### Material supplied
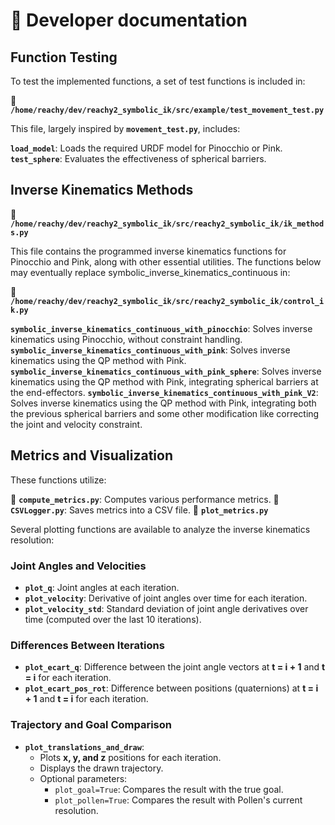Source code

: # 📖 Developer documentation

## Function Testing
To test the implemented functions, a set of test functions is included in:

📂 **`/home/reachy/dev/reachy2_symbolic_ik/src/example/test_movement_test.py`**

This file, largely inspired by **`movement_test.py`**, includes:

**`load_model`**: Loads the required URDF model for Pinocchio or Pink.
**`test_sphere`**: Evaluates the effectiveness of spherical barriers.

## Inverse Kinematics Methods
📂 **`/home/reachy/dev/reachy2_symbolic_ik/src/reachy2_symbolic_ik/ik_methods.py`**

This file contains the programmed inverse kinematics functions for Pinocchio and Pink, along with other essential utilities. The functions below may eventually replace symbolic_inverse_kinematics_continuous in:

📂 **`/home/reachy/dev/reachy2_symbolic_ik/src/reachy2_symbolic_ik/control_ik.py`**

**`symbolic_inverse_kinematics_continuous_with_pinocchio`**: Solves inverse kinematics using Pinocchio, without constraint handling.
**`symbolic_inverse_kinematics_continuous_with_pink`**: Solves inverse kinematics using the QP method with Pink.
**`symbolic_inverse_kinematics_continuous_with_pink_sphere`**: Solves inverse kinematics using the QP method with Pink, integrating spherical barriers at the end-effectors.
**`symbolic_inverse_kinematics_continuous_with_pink_V2`**: Solves inverse kinematics using the QP method with Pink, integrating both the previous spherical barriers and some other modification like correcting the joint and velocity constraint.
## Metrics and Visualization
These functions utilize:

📂 **`compute_metrics.py`**: Computes various performance metrics.
📂 **`CSVLogger.py`**: Saves metrics into a CSV file.
📂 **`plot_metrics.py`**

Several plotting functions are available to analyze the inverse kinematics resolution:  

### Joint Angles and Velocities  
- **`plot_q`**: Joint angles at each iteration.  
- **`plot_velocity`**: Derivative of joint angles over time for each iteration.  
- **`plot_velocity_std`**: Standard deviation of joint angle derivatives over time (computed over the last 10 iterations).  

### Differences Between Iterations  
- **`plot_ecart_q`**: Difference between the joint angle vectors at **t = i + 1** and **t = i** for each iteration.  
- **`plot_ecart_pos_rot`**: Difference between positions (quaternions) at **t = i + 1** and **t = i** for each iteration.  

### Trajectory and Goal Comparison  
- **`plot_translations_and_draw`**:  
  - Plots **x, y, and z** positions for each iteration.  
  - Displays the drawn trajectory.  
  - Optional parameters:  
    - `plot_goal=True`: Compares the result with the true goal.  
    - `plot_pollen=True`: Compares the result with Pollen's current resolution. 
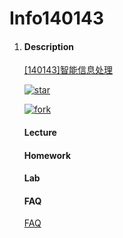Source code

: # Info140143

1. #### Description

   [[140143]智能信息处理](https://gitee.com/lkljty/Info140143)

   [![star](https://gitee.com/lkljty/Info140143/badge/star.svg?theme=dark)](https://gitee.com/lkljty/Info140143/stargazers)

   [![fork](https://gitee.com/lkljty/Info140143/badge/fork.svg?theme=dark)](https://gitee.com/lkljty/Info140143/members)

   #### Lecture

   

   #### Homework

   

   #### Lab

   

   #### FAQ

   [FAQ](./FAQ/FAQ.md)

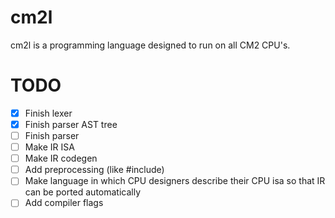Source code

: # cm2l
cm2l is a programming language designed to run on all CM2 CPU's.
# TODO
- [x] Finish lexer
- [x] Finish parser AST tree
- [ ] Finish parser
- [ ] Make IR ISA
- [ ] Make IR codegen
- [ ] Add preprocessing (like #include)
- [ ] Make language in which CPU designers describe their CPU isa so that IR can be ported automatically
- [ ] Add compiler flags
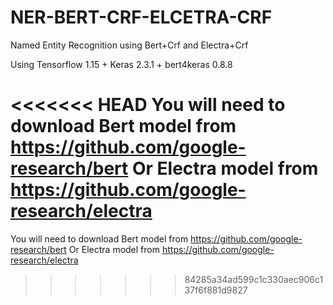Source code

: # NER-BERT-CRF-ELCETRA-CRF
Named Entity Recognition using Bert+Crf and Electra+Crf

Using Tensorflow 1.15 + Keras 2.3.1 + bert4keras 0.8.8

<<<<<<< HEAD
You will need to download Bert model from https://github.com/google-research/bert Or Electra model from https://github.com/google-research/electra
=======
You will need to download Bert model from https://github.com/google-research/bert Or Electra model from https://github.com/google-research/electra
>>>>>>> 84285a34ad599c1c330aec906c137f6f881d9827
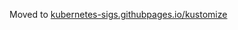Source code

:
Moved to [kubernetes-sigs.githubpages.io/kustomize](kubernetes-sigs.githubpages.io/kustomize/contributing)
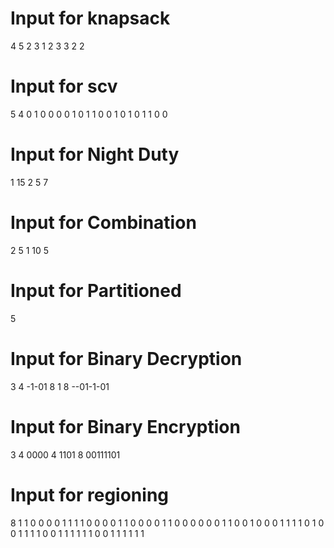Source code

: # Input for knapsack
4 5
2 3
1 2
3 3
2 2


# Input for scv
5 4
0 1 0 0
0 0 1 0
1 1 0 0
1 0 1 0
1 1 0 0

# Input for Night Duty
1 15
2 5 7

# Input for Combination
2
5 1
10 5

# Input for Partitioned
5

# Input for Binary Decryption
3
4
-1-01
8
1
8
--01-1-01

# Input for Binary Encryption
3
4
0000
4
1101
8
00111101


# Input for regioning
8
1 1 0 0 0 0 1 1
1 1 0 0 0 0 1 1
0 0 0 0 1 1 0 0 
0 0 0 0 1 1 0 0 
1 0 0 0 1 1 1 1
0 1 0 0 1 1 1 1
0 0 1 1 1 1 1 1
0 0 1 1 1 1 1 1
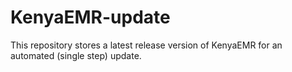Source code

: # KenyaEMR-update

This repository stores a latest release version of KenyaEMR for an automated (single step) update.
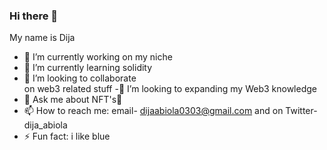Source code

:### Hi there 👋

My name is Dija 


- 🔭 I’m currently working on my niche
- 🌱 I’m currently learning solidity 
- 👯 I’m looking to collaborate  
on web3 related stuff
-🤔 I’m looking to expanding my Web3 knowledge
- 💬 Ask me about NFT's👀
- 📫 How to reach me: email- dijaabiola0303@gmail.com and on Twitter- dija_abiola 
- ⚡ Fun fact: i like blue
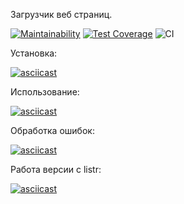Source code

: Загрузчик веб страниц.

[![Maintainability](https://api.codeclimate.com/v1/badges/7f6581267690f132f241/maintainability)](https://codeclimate.com/github/Vasya231/backend-project-lvl3/maintainability)
[![Test Coverage](https://api.codeclimate.com/v1/badges/7f6581267690f132f241/test_coverage)](https://codeclimate.com/github/Vasya231/backend-project-lvl3/test_coverage)
![CI](https://github.com/Vasya231/backend-project-lvl3/workflows/CI/badge.svg)

Установка:

[![asciicast](https://asciinema.org/a/kQSEXGe2HV6fX6r4TA351Bbuf.svg)](https://asciinema.org/a/kQSEXGe2HV6fX6r4TA351Bbuf)

Использование:

[![asciicast](https://asciinema.org/a/OsPQ8kf3H2ZDgtM0bF8ppnpva.svg)](https://asciinema.org/a/OsPQ8kf3H2ZDgtM0bF8ppnpva)

Обработка ошибок:

[![asciicast](https://asciinema.org/a/jBXEoGLX1rq69836wyXACcNqR.svg)](https://asciinema.org/a/jBXEoGLX1rq69836wyXACcNqR)

Работа версии с listr:

[![asciicast](https://asciinema.org/a/aF3s53e9XvSz1ti5z92SmQq5C.svg)](https://asciinema.org/a/aF3s53e9XvSz1ti5z92SmQq5C)
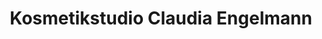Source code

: ---
title: "Kosmetikstudio Claudia Engelmann"
url: /nuernberg/kosmetikstudio-claudia-engelmann/
shop: Kosmetik
---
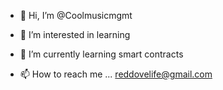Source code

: - 👋 Hi, I’m @Coolmusicmgmt
- 👀 I’m interested in learning
- 🌱 I’m currently learning smart contracts

- 📫 How to reach me ... reddovelife@gmail.com

<!---
Coolmusicmgmt/Coolmusicmgmt is a ✨ special ✨ repository because its `README.md` (this file) appears on your GitHub profile.
You can click the Preview link to take a look at your changes.
--->
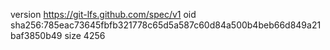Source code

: version https://git-lfs.github.com/spec/v1
oid sha256:785eac73645fbfb321778c65d5a587c60d84a500b4beb66d849a21baf3850b49
size 4256

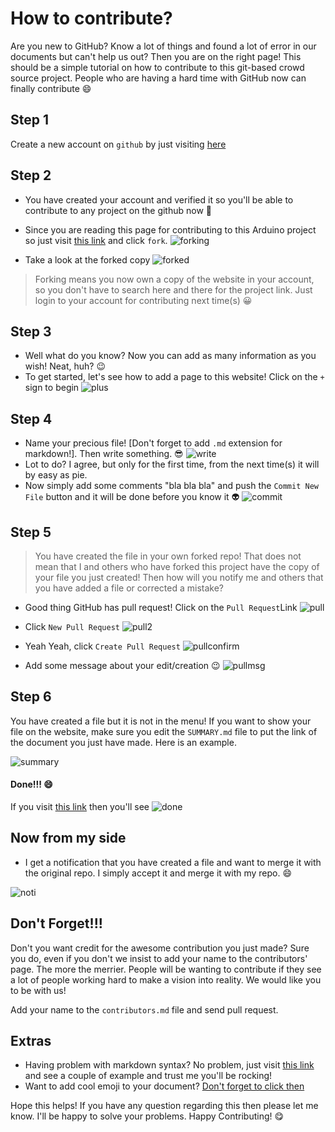 # How to contribute? 

Are you new to GitHub? Know a lot of things and found a lot of error in our documents but can't help us out? Then you are on the right page! This should be a simple tutorial on how to contribute to this git-based crowd source project. People who are having a hard time with GitHub now can finally contribute :smile:

## Step 1
Create a new account on `github` by just visiting [here](https://github.com)

## Step 2
* You have created your account and verified it so you'll be able to contribute to any project on the github now :sparkling_heart:
* Since you are reading this page for contributing to this Arduino project so just visit [this link](https://github.com/manashmndl/arduino.electroscholars.com) and click `fork`.
![forking](http://i.imgur.com/xN15jq6.png)

* Take a look at the forked copy
![forked](http://i.imgur.com/fIGdHhp.png)

> Forking means you now own a copy of the website in your account, so you don't have to search here and there for the project link. Just login to your account for contributing next time(s) :grinning:

## Step 3

* Well what do you know? Now you can add as many information as you wish! Neat, huh? :wink:
* To get started, let's see how to add a page to this website! Click on the `+` sign to begin 
![plus](http://i.imgur.com/Sggbds2.png)

## Step 4

* Name your precious file! [Don't forget to add `.md` extension for markdown!]. Then write something. :sunglasses:
![write](http://i.imgur.com/06487pD.png)
* Lot to do? I agree, but only for the first time, from the next time(s) it will by easy as pie. 
* Now simply add some comments "bla bla bla" and push the `Commit New File` button and it will be done before you know it :alien:
![commit](http://i.imgur.com/gOGmGZ9.png)

## Step 5
> You have created the file in your own forked repo! That does not mean that I and others who have forked this project have the copy of your file you just created! Then how will you notify me and others that you have added a file or corrected a mistake?

* Good thing GitHub has pull request! Click on the `Pull Request`Link
![pull](http://i.imgur.com/qQJmlSy.png)

* Click `New Pull Request`
![pull2](http://i.imgur.com/Z4sUUHd.png)

* Yeah Yeah, click `Create Pull Request`
![pullconfirm](http://i.imgur.com/XUBsBin.png)

* Add some message about your edit/creation :wink:
![pullmsg](http://i.imgur.com/96uoe8k.png)


## Step 6

You have created a file but it is not in the menu! If you want to show your file on the website, make sure you edit the `SUMMARY.md` file to put the link of the document you just have made. Here is an example.

![summary](http://i.imgur.com/2s5z4qU.png)

#### Done!!! :smile:

If you visit [this link](http://arduino.electroscholars.com) then you'll see
![done](http://i.imgur.com/zezObX8.png)

## Now from my side

* I get a notification that you have created a file and want to merge it with the original repo. I simply accept it and merge it with my repo. :smile:

![noti](http://i.imgur.com/IUDbpav.png)

## Don't Forget!!!

Don't you want credit for the awesome contribution you just made? Sure you do, even if you don't we insist to add your name to the contributors' page. The more the merrier. People will be wanting to contribute if they see a lot of people working hard to make a vision into reality. We would like you to be with us!

Add your name to the `contributors.md` file and send pull request. 

## Extras

* Having problem with markdown syntax? No problem, just visit [this link](https://github.com/adam-p/markdown-here/wiki/Markdown-Cheatsheet) and see a couple of example and trust me you'll be rocking! 
* Want to add cool emoji to your document? [Don't forget to click then](www.emoji-cheat-sheet.com)

Hope this helps! If you have any question regarding this then please let me know. I'll be happy to solve your problems. Happy Contributing! :yum:
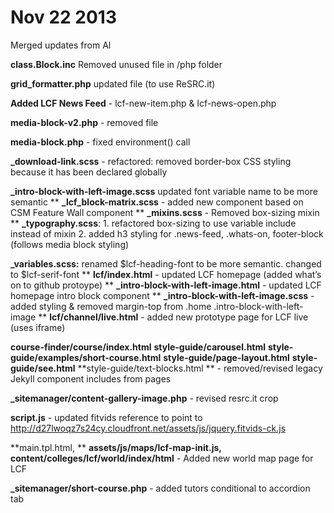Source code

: Nov 22 2013
====

Merged updates from Al


**class.Block.inc** Removed unused file in /php folder


**grid_formatter.php** updated  file (to use ReSRC.it)


**Added LCF News Feed** - lcf-new-item.php & lcf-news-open.php


**media-block-v2.php** - removed file

**media-block.php** - fixed environment() call


**_download-link.scss** - refactored: removed border-box CSS styling because it has been declared globally

**_intro-block-with-left-image.scss** updated font variable name to be more semantic
**
**_lcf_block-matrix.scss**   - added new component based on CSM Feature Wall component
**
**_mixins.scss** - Removed box-sizing mixin 
**
**_typography.scss**: 1. refactored box-sizing to use variable include instead of mixin
			2. added h3 styling for .news-feed, .whats-on, footer-block (follows media block styling)

**_variables.scss:** renamed $lcf-heading-font to be more semantic. changed to $lcf-serif-font
**
**lcf/index.html** - updated LCF homepage (added what’s on to github protoype)
**
**_intro-block-with-left-image.html** - updated LCF homepage intro block component
**
**_intro-block-with-left-image.scss** - added styling & removed margin-top from .home .intro-block-with-left-image 
**
**lcf/channel/live.html** - added new prototype page for LCF live (uses iframe)

**course-finder/course/index.html**
**style-guide/carousel.html**
**style-guide/examples/short-course.html**
**style-guide/page-layout.html**
**style-guide/see.html**
**style-guide/text-blocks.html **   - removed/revised legacy Jekyll component includes from pages

**_sitemanager/content-gallery-image.php** - revised resrc.it crop

**script.js** - updated fitvids reference to point to http://d27lwoqz7s24cy.cloudfront.net/assets/js/jquery.fitvids-ck.js

**main.tpl.html, **
**assets/js/maps/lcf-map-init.js,**
**content/colleges/lcf/world/index/html** - Added new world map page for LCF

**_sitemanager/short-course.php** - added tutors conditional to accordion tab





 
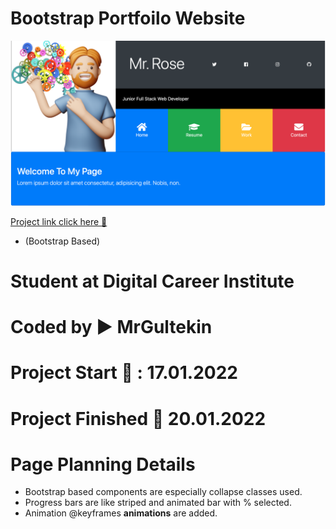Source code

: # Bootstrap Portfoilo Website

![mockup](./img/pg1.png)

[Project link click here 🔄](https://mrgultekin.github.io/BootstraPortfoilo/)

- (Bootstrap Based)

# Student at Digital Career Institute

# Coded by ▶️ MrGultekin

# Project Start 📅 : 17.01.2022

# Project Finished 📆 20.01.2022

# Page Planning Details

- Bootstrap based components are especially collapse classes used.
- Progress bars are like striped and animated bar with % selected.
- Animation @keyframes **animations** are added.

### Description of the task
Copy exactly the lines from the one containing "- updated fitvids" through the final line of the records above, both included, and leave out any pictures.

### Solution to this task
**script.js** - updated fitvids reference to point to http://d27lwoqz7s24cy.cloudfront.net/assets/js/jquery.fitvids-ck.js

**main.tpl.html, **
**assets/js/maps/lcf-map-init.js,**
**content/colleges/lcf/world/index/html** - Added new world map page for LCF

**_sitemanager/short-course.php** - added tutors conditional to accordion tab





 
Source code

: # Bootstrap Portfoilo Website

![mockup](./img/pg1.png)

[Project link click here 🔄](https://mrgultekin.github.io/BootstraPortfoilo/)

- (Bootstrap Based)

# Student at Digital Career Institute

# Coded by ▶️ MrGultekin

# Project Start 📅 : 17.01.2022

# Project Finished 📆 20.01.2022

# Page Planning Details

- Bootstrap based components are especially collapse classes used.
- Progress bars are like striped and animated bar with % selected.
- Animation @keyframes **animations** are added.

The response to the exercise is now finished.